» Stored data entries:
╭──
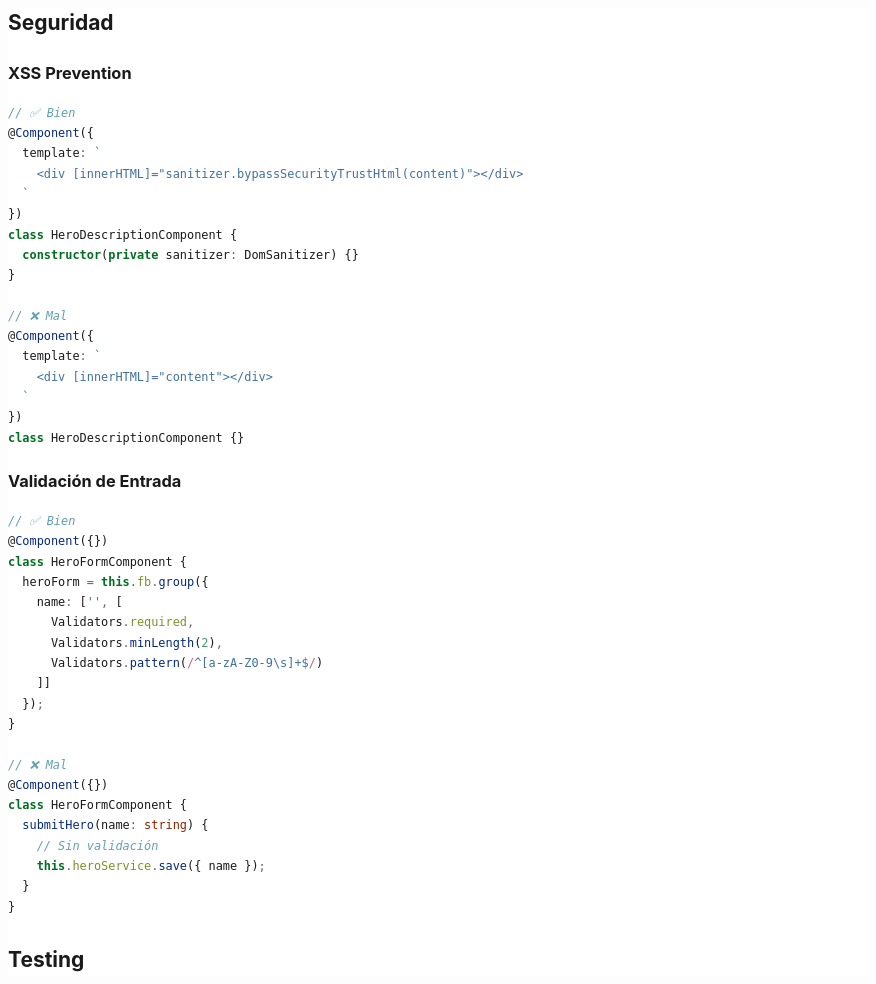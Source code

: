 ## Seguridad

### XSS Prevention

```typescript
// ✅ Bien
@Component({
  template: `
    <div [innerHTML]="sanitizer.bypassSecurityTrustHtml(content)"></div>
  `
})
class HeroDescriptionComponent {
  constructor(private sanitizer: DomSanitizer) {}
}

// ❌ Mal
@Component({
  template: `
    <div [innerHTML]="content"></div>
  `
})
class HeroDescriptionComponent {}
```

### Validación de Entrada

```typescript
// ✅ Bien
@Component({})
class HeroFormComponent {
  heroForm = this.fb.group({
    name: ['', [
      Validators.required,
      Validators.minLength(2),
      Validators.pattern(/^[a-zA-Z0-9\s]+$/)
    ]]
  });
}

// ❌ Mal
@Component({})
class HeroFormComponent {
  submitHero(name: string) {
    // Sin validación
    this.heroService.save({ name });
  }
}
```

## Testing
╰──
» EXERCISE AIM:
Your answer should consist only of the lines from the one with "### Validación de Entrada" through the end of the data above, reproduced exactly.

» SOLUTION FOR THIS PROBLEM:
### Validación de Entrada

```typescript
// ✅ Bien
@Component({})
class HeroFormComponent {
  heroForm = this.fb.group({
    name: ['', [
      Validators.required,
      Validators.minLength(2),
      Validators.pattern(/^[a-zA-Z0-9\s]+$/)
    ]]
  });
}

// ❌ Mal
@Component({})
class HeroFormComponent {
  submitHero(name: string) {
    // Sin validación
    this.heroService.save({ name });
  }
}
```

## Testing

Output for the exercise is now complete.